Your result will be the set of lines with "application", copied from the material below.
*** Records shown ***
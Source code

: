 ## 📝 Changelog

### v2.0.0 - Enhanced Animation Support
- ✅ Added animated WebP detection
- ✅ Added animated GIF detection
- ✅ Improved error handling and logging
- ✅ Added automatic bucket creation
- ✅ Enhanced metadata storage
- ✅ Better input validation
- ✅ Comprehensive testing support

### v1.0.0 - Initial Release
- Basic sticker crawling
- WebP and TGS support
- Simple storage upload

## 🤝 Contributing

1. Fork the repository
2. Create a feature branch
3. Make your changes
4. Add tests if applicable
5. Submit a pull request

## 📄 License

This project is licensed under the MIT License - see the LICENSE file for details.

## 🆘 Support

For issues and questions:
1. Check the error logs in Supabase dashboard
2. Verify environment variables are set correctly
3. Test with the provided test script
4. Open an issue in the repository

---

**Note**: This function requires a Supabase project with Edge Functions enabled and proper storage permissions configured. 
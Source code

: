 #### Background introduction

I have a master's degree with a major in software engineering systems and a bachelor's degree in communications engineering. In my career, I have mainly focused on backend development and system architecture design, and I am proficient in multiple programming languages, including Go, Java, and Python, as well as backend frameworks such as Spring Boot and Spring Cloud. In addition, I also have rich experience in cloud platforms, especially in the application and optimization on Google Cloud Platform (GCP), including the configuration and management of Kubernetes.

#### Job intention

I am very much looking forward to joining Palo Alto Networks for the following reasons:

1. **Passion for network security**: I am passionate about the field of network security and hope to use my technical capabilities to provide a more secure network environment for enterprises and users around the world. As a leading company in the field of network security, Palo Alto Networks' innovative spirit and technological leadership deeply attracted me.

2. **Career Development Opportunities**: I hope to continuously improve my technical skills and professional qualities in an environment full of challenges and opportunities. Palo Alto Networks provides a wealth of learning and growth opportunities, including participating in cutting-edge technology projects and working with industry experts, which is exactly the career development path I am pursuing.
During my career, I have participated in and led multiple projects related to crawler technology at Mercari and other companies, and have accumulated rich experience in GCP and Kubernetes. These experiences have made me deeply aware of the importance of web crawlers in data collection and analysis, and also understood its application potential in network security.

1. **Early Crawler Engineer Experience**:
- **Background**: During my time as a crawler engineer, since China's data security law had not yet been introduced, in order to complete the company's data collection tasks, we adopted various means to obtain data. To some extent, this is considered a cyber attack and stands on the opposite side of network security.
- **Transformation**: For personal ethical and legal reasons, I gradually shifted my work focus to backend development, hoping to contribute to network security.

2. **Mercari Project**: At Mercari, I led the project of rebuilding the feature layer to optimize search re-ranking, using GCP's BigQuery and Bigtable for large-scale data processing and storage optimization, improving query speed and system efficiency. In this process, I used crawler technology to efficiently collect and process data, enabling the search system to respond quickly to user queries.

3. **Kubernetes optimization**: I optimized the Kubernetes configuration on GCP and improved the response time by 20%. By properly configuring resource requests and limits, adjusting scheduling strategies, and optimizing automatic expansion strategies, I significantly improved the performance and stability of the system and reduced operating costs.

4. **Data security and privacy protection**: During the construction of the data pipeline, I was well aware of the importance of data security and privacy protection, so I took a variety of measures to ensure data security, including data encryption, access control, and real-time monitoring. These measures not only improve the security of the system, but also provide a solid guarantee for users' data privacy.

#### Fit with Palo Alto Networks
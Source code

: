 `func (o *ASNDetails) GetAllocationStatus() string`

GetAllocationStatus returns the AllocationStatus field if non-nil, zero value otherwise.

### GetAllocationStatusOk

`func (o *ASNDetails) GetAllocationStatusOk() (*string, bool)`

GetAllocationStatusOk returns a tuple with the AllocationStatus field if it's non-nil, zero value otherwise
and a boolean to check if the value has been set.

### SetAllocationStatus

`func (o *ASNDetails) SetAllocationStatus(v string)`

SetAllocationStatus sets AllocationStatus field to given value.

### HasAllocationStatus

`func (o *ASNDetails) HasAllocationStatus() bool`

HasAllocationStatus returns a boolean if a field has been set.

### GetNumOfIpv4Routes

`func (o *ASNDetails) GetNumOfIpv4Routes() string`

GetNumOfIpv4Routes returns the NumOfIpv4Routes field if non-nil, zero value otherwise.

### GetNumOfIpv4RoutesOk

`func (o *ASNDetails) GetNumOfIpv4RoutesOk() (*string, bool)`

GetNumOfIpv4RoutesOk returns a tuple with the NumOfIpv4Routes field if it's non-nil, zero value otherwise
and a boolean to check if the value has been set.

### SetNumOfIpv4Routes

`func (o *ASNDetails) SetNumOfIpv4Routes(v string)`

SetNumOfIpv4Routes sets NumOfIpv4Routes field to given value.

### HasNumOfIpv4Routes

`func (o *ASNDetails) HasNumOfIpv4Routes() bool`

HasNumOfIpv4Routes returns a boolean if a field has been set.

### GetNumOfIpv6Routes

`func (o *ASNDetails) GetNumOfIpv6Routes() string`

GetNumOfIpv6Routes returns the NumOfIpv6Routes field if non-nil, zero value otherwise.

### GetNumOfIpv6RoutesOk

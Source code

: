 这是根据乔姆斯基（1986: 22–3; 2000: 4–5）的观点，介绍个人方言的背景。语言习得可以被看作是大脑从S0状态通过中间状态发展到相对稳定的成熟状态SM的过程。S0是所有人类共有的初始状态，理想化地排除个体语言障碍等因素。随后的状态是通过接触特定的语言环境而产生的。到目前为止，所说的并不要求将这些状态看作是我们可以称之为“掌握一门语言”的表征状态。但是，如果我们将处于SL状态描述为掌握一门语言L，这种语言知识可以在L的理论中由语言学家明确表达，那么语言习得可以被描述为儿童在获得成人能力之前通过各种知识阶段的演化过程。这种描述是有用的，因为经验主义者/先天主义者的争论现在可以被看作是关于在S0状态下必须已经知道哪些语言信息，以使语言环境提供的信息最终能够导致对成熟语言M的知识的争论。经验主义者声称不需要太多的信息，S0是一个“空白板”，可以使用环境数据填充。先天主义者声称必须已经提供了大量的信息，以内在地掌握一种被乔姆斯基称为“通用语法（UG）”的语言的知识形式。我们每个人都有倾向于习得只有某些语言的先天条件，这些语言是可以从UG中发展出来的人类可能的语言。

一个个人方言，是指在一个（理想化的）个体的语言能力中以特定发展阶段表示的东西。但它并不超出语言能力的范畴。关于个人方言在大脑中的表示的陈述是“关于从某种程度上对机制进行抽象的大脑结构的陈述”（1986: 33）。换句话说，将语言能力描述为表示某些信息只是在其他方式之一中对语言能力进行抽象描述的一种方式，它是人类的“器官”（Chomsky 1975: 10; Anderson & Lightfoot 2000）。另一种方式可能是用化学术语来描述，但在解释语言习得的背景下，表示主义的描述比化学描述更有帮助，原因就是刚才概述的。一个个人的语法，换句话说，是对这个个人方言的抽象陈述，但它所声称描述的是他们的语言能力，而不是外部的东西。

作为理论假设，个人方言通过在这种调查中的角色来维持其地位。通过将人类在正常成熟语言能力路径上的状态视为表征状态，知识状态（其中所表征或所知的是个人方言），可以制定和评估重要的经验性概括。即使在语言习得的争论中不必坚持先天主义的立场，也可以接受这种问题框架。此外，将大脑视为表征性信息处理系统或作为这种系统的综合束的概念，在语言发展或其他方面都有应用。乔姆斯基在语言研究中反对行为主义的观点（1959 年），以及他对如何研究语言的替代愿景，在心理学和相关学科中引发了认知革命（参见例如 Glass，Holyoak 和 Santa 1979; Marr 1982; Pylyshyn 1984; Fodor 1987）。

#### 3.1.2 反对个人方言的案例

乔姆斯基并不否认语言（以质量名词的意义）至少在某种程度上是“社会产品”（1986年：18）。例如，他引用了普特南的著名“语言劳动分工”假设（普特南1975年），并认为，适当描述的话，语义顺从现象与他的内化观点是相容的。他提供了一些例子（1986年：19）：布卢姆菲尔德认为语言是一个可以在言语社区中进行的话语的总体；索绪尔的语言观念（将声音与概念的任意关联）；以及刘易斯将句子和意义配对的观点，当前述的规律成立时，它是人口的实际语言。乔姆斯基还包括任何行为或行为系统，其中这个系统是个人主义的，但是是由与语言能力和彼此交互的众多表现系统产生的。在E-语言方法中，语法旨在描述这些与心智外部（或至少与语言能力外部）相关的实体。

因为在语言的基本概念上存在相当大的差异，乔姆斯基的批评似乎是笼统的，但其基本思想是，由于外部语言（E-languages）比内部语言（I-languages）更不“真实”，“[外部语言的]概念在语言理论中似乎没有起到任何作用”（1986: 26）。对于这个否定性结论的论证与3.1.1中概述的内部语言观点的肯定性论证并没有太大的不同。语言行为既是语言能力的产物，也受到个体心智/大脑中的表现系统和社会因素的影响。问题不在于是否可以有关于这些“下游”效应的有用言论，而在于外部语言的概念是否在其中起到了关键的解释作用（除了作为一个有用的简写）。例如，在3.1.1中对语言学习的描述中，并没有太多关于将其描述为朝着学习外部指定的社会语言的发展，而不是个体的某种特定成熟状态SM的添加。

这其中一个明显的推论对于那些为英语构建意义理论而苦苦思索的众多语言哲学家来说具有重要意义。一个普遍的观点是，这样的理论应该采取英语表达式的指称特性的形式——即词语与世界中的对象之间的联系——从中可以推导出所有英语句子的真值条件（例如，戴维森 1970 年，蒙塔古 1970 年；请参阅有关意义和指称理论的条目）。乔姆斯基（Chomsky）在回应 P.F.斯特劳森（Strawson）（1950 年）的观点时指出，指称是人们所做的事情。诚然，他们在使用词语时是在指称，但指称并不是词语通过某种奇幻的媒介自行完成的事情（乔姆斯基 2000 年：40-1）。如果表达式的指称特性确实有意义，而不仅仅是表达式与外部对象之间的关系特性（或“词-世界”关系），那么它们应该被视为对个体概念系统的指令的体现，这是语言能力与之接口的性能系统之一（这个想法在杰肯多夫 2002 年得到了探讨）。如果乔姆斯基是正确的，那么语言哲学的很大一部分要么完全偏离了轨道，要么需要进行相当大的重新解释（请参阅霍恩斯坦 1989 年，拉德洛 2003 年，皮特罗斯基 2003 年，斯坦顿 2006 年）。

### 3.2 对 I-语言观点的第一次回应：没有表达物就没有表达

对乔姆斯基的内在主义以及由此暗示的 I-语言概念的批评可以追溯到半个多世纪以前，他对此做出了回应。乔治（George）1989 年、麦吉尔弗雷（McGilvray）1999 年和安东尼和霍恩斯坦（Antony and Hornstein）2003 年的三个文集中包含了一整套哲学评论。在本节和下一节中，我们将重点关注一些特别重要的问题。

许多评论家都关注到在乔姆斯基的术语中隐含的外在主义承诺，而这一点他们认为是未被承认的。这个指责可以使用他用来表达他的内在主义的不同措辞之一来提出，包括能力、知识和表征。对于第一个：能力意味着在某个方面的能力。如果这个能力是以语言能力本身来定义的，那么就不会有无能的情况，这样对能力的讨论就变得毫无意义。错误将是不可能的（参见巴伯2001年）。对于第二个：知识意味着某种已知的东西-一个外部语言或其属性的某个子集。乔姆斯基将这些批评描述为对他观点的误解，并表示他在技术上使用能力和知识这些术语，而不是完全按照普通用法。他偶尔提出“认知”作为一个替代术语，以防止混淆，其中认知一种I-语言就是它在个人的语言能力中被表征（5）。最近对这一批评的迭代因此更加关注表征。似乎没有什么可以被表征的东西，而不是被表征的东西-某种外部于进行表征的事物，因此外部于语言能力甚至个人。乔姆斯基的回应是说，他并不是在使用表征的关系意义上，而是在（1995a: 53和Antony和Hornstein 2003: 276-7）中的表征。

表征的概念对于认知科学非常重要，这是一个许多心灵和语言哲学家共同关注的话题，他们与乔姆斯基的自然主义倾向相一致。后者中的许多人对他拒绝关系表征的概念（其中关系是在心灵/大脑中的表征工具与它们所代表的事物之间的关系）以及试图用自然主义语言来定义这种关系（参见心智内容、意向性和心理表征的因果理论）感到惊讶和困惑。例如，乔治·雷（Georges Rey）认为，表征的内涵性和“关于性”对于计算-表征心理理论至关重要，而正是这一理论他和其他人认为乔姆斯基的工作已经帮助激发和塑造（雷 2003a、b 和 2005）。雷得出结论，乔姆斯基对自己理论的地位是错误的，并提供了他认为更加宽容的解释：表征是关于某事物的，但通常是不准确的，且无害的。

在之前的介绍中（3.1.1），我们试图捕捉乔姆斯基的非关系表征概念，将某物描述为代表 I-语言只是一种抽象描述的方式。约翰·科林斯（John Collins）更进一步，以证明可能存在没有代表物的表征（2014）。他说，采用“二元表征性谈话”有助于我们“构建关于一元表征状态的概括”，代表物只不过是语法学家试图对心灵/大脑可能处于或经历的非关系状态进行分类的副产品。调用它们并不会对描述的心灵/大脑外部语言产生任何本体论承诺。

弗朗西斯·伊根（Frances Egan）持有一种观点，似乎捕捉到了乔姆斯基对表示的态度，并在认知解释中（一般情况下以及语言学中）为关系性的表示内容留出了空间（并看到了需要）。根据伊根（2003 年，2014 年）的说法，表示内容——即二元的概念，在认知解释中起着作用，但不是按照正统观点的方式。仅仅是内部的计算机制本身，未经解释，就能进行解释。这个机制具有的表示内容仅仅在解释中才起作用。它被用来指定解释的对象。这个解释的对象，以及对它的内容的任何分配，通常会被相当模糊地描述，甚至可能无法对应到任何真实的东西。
*** End of Records shown ***
Output of the task >>
I have a master's degree with a major in software engineering systems and a bachelor's degree in communications engineering. In my career, I have mainly focused on backend development and system architecture design, and I am proficient in multiple programming languages, including Go, Java, and Python, as well as backend frameworks such as Spring Boot and Spring Cloud. In addition, I also have rich experience in cloud platforms, especially in the application and optimization on Google Cloud Platform (GCP), including the configuration and management of Kubernetes.
During my career, I have participated in and led multiple projects related to crawler technology at Mercari and other companies, and have accumulated rich experience in GCP and Kubernetes. These experiences have made me deeply aware of the importance of web crawlers in data collection and analysis, and also understood its application potential in network security.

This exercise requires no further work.